In my previous visits to northern Sinai, three and seven years ago, you couldn't cross the road without running into hundreds of police and Mukhabarat secret police operatives who flooded the region. Now there is no sign of them. Egyptian law enforcement authorities are nowhere to be seen near the border, except for a handful of police officers near the Rafah border crossing into the Gaza Strip.
This week, maybe because of the operation, the border crossing was closed. All along the road from El-Arish semitrailers packed with sacks of cement were parked, waiting for the crossing to open - or an opportunity to reach one of the tunnel openings. The soldiers did not even check the identity cards of the drivers or their bills of lading. They merely slowed down and glanced at the occupants. Out of fears of attack the soldiers stood all day in the blazing sun wearing their helmets. Between shifts they stayed in tents set up along the sides of the armored cars, which have their own colorful sun umbrellas.
Many of the armored vehicles were not in northern Sinai but outside the bases in the depths of the peninsula, to protect the guards against Bedouin attacks.

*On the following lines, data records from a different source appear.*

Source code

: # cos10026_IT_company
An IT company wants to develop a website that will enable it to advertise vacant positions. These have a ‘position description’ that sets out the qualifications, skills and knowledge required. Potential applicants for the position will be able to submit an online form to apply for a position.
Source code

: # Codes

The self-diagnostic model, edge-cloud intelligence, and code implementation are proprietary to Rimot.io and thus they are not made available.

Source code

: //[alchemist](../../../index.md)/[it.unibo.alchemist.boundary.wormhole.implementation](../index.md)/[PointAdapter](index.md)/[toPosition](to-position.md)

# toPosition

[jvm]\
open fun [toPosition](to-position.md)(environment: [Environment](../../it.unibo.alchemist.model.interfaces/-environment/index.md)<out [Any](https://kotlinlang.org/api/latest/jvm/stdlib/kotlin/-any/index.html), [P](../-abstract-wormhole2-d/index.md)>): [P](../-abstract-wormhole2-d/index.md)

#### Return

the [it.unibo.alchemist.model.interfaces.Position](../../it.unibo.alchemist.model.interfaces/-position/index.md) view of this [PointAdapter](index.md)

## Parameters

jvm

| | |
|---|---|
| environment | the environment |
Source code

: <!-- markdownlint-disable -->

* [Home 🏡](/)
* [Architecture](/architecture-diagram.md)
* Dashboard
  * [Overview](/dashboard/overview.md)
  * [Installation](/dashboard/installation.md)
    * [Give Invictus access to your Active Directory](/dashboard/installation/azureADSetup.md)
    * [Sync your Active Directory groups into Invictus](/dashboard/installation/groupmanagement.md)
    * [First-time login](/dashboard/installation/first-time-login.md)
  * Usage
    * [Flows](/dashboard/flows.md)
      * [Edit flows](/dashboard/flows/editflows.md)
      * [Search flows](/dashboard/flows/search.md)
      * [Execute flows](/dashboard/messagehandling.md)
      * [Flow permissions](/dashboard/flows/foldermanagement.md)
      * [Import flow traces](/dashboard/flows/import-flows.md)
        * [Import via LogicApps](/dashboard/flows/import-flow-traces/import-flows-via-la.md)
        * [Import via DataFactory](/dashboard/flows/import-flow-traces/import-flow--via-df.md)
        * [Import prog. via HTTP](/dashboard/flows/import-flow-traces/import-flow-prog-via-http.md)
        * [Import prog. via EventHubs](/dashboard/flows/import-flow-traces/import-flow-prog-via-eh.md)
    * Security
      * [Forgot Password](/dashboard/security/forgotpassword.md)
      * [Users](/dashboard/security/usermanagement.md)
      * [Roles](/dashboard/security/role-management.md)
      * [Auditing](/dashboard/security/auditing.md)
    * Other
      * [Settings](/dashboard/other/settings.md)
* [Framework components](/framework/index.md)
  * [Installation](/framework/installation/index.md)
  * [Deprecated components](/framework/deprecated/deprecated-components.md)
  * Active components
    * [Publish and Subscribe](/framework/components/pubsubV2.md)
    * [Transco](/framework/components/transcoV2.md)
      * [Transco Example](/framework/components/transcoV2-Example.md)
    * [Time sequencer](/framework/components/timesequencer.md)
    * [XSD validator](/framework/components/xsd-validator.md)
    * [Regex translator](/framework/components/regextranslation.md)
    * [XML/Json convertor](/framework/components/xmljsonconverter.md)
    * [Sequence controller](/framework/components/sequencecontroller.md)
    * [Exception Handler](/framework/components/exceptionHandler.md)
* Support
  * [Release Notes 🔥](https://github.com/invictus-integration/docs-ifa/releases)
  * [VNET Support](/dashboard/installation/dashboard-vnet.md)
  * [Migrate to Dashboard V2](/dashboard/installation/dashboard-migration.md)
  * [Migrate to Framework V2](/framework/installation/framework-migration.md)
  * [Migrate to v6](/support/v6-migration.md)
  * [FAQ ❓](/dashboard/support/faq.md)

The Multinational Force and Observers in Sinai, who are responsible for monitoring the Camp David Accords, have found themselves trapped inside their bases and have not been patrolling the region.
The main road into central Sinai is closed to tourists and abandoned. People on the road have been abducted or at the very least robbed by Bedouin, said a driver who used to ferry tourists from Cairo to the region. There are no tourists in the area anyway, and only the hotels at Taba just next to the Israeli border have tourists. Almost all the resorts are empty, and construction has been halted on all tourism projects.
For years it is clear there has been a mass exodus from Rafah and El-Arish, along with a lack of interest on the part of the central government in Cairo in investing in the area, which has few tourist attractions.
But the smuggling and transfer of goods into Gaza have brought a sort of economic spurt. On top of basements concealing tunnel openings owners have built fancy homes, and a significant portion of the building materials coming through to the Gaza Strip, both above and below ground, have been siphoned off for the new construction. There is even a new Kentucky Fried Chicken restaurant in El-Arish. Most of the residents of Rafah and El-Arish are Palestinians or Egyptians from elsewhere in the country. The Bedouin can be identified by their vehicles. They drive new Japanese cars on the roads and SUVs off the roads, to their encampments and to smuggle goods and people across the border into Israel.
The corruption is best evidenced by the condition of the roads. The members of the road repair crews are most often found sleeping along the main roads, and even the roads that were improved in the past two years are already shot. Someone simply sent the asphalt somewhere else.
Egypt's revolution is incomplete, as the lack of security in Sinai illustrates. Campaign posters from the recent parliamentary election and the presidential election at the end of the month are more scarce in Sinai. Whereas in other Egyptian cities every wall is covered with a variety of election posters, in Rafah and El-Arish most are of the charismatic Salafist preacher Hazem Abu-Ismail. His bearded face jumps out from walls in towns where all the women are covered from head to foot - and the image of other candidates is absent.